O Inter Moengotapoe enfrentava o Olímpia de Honduras pela liga da Concacaf, o campeonato de segundo nível da América do Norte e Central. No meio do jogo entrou ao campo um homem de quase dois metros. Nada fora do normal, para além de que o tipo em questão tem 60 anos. Ah, e que foi durante anos guarda-costas de um ditador militar, antes de ser eleito o vice-presidente do Suriname. Também é dono do time em que jogava e reverenciado por suas esmolas aos pobres. |
Já ia esquecendo de mencionar que foi condenado por roubo a banco. Narcotraficante condenado em dois países europeus e procurado pela Interpol. Em seu currículo também podemos acrescentar que é pai de ao menos 50 filhos. Ele é Ronnie Brunswijk, o homem que fez tudo. Tudo!
Filho de agricultores de subsistência de uma das regiões mais pobres de uma das nações mais pobres do hemisfério ocidental, Ronnie ficou conhecido em todo mundo após sua estreia como jogador de futebol profissional mais velho do mundo. Entrou em campo como titular do Inter Moengotapoe. Com o número 61, um tributo a seu ano de nascimento 1961, jogou 54 minutos como atacante junto a seu filho, Damian.
Digamos que Ronnie teve uma presença peculiarmente imponente no campo. Com 60 anos, superou o japonês Kazuyoshi Miura, que aos 54 ainda joga no Yokohama FC. Nasceu em 3 de março de 1961, o que o torna seis meses mais velho que a própria Concacaf. Para entender todo o reboliço que se formou em torno deste jogador nos meios esportivos, há que compreender alguns dados importantes de sua vida privada e profissional.
Após passar por um internato à idade de 10 anos, Ronnie se tornou paraquedista do exército do Suriname e finalmente se converteu no guarda-costas pessoal do ditador militar Desiré Bouterse, que assumiu o controle do pequeno país sul-americano em 1980 após um golpe de estado. Mas depois de vários confrontos, se separaram. Ronnie confessou que não gostava do tratamento violento que Desiré dedicava aos oponentes políticos, incluída uma comunidade de descendentes de escravos chamada Maroon.
Com o tempo, Ronnie ganhou a reputação de ser uma espécie de Robin Hood, roubando fundos do governo e dando o dinheiro aos pobres. Em uma reportagem do New York Times do ano passado, ele explicou que as acusações criminosas contra ele foram inventadas pelo regime de Desiré e que fez seu dinheiro com uma mina de ouro.
Certamente não foi assim, porque terminou liderando um exército rebelde de 1.200 efetivos na devastadora guerra civil de seis anos do Suriname, da qual o país ainda se está recuperando três décadas depois.
Ronnie também foi acusado de utilizar o tráfico de drogas para financiar sua causa, e em 1999 um tribunal holandês o condenou in absentia por operar uma rede de contrabando de cocaína e ditou uma sentença de seis anos de prisão. Um ano depois, um tribunal francês emitiu uma condenação similar. Ele negou qualquer participação no tráfico de drogas, dizendo que sua riqueza vem da extração de madeira e ouro estabelecida após que terminou a guerra civil em 1992.

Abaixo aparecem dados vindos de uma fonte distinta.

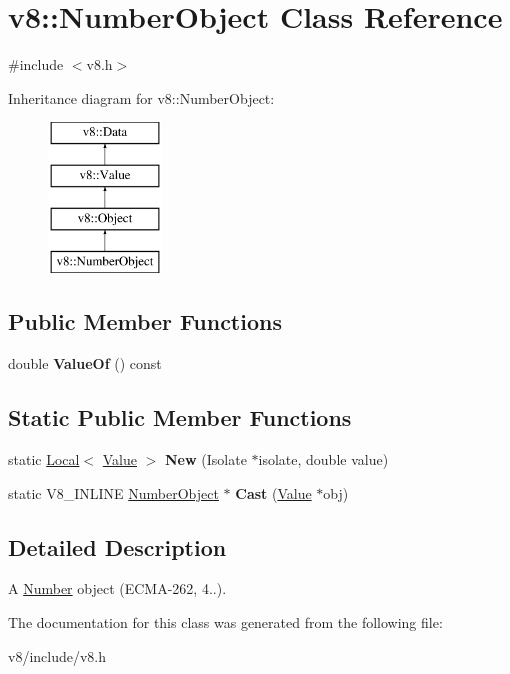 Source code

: \hypertarget{classv8_1_1NumberObject}{}\section{v8\+:\+:Number\+Object Class Reference}
\label{classv8_1_1NumberObject}


{\ttfamily \#include $<$v8.\+h$>$}

Inheritance diagram for v8\+:\+:Number\+Object\+:\begin{figure}[H]
\begin{center}
\leavevmode
\includegraphics[height=4.000000cm]{classv8_1_1NumberObject}
\end{center}
\end{figure}
\subsection*{Public Member Functions}
\begin{DoxyCompactItemize}
\item 
\mbox{\label{classv8_1_1NumberObject_abe15c092159cea5dc15908cce77b8a40}} 
double {\bfseries Value\+Of} () const
\end{DoxyCompactItemize}
\subsection*{Static Public Member Functions}
\begin{DoxyCompactItemize}
\item 
\mbox{\label{classv8_1_1NumberObject_ad6e3d9fe36d6389fe90f2645cab8a2d7}} 
static \mbox{\hyperlink{classv8_1_1Local}{Local}}$<$ \mbox{\hyperlink{classv8_1_1Value}{Value}} $>$ {\bfseries New} (Isolate $\ast$isolate, double value)
\item 
\mbox{\label{classv8_1_1NumberObject_a77500b6fed40f36fed616e865fd1ed07}} 
static V8\+\_\+\+I\+N\+L\+I\+NE \mbox{\hyperlink{classv8_1_1NumberObject}{Number\+Object}} $\ast$ {\bfseries Cast} (\mbox{\hyperlink{classv8_1_1Value}{Value}} $\ast$obj)
\end{DoxyCompactItemize}


\subsection{Detailed Description}
A \mbox{\hyperlink{classv8_1_1Number}{Number}} object (E\+C\+M\+A-\/262, 4..). 

The documentation for this class was generated from the following file\+:\begin{DoxyCompactItemize}
\item 
v8/include/v8.\+h\end{DoxyCompactItemize}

Tal é a épica de sua história, que seu perseguidor acabou formando equipe com ele. Chandrikapersad Santokhi, um ex-oficial de polícia que tinha a tarefa de localizar Ronnie nos anos 80, se converteu em presidente do Suriname. Ronnie que tinha se tornado um forte ator de poder político no país e brevemente tinha presidido a Assembléia Nacional do país, foi eleito vice-presidente após formar um governo de coalizão com Chandrikapersad, se tornado a primeira pessoa negra a ocupar o cargo.
Desde então seguiu repartindo sua riqueza entre a empobrecida comunidade de Maroon. Inclusive mencionou várias vezes que comprou carros para toda sua equipe de futebol. Após a partida de estreia, um Ronnie sem camisa foi visto distribuindo dinheiro em numerário aos jogadores da equipe contrária no vestuário, uma generosidade questionável que despertou o interesse da própria Concacaf. Há vídeo do momento.
- "Estamos extremamente preocupados pelo conteúdo de um vídeo que circula nas redes sociais e que propõe possíveis problemas de integridade em torno da partido da Concacaf entre Inter Moengotapoe e CD Olímpia", explicou a instituição em um comunicado. - "O assunto será remetido ao Comitê Disciplinar, que iniciará uma investigação formal e que será atualizado assim que esse processo tenha concluído."
Não, a presença de Ronnie no campo não deu muita força a sua equipe: perderam por 6-0. Mas ele pouco se importa. Já fez tudo.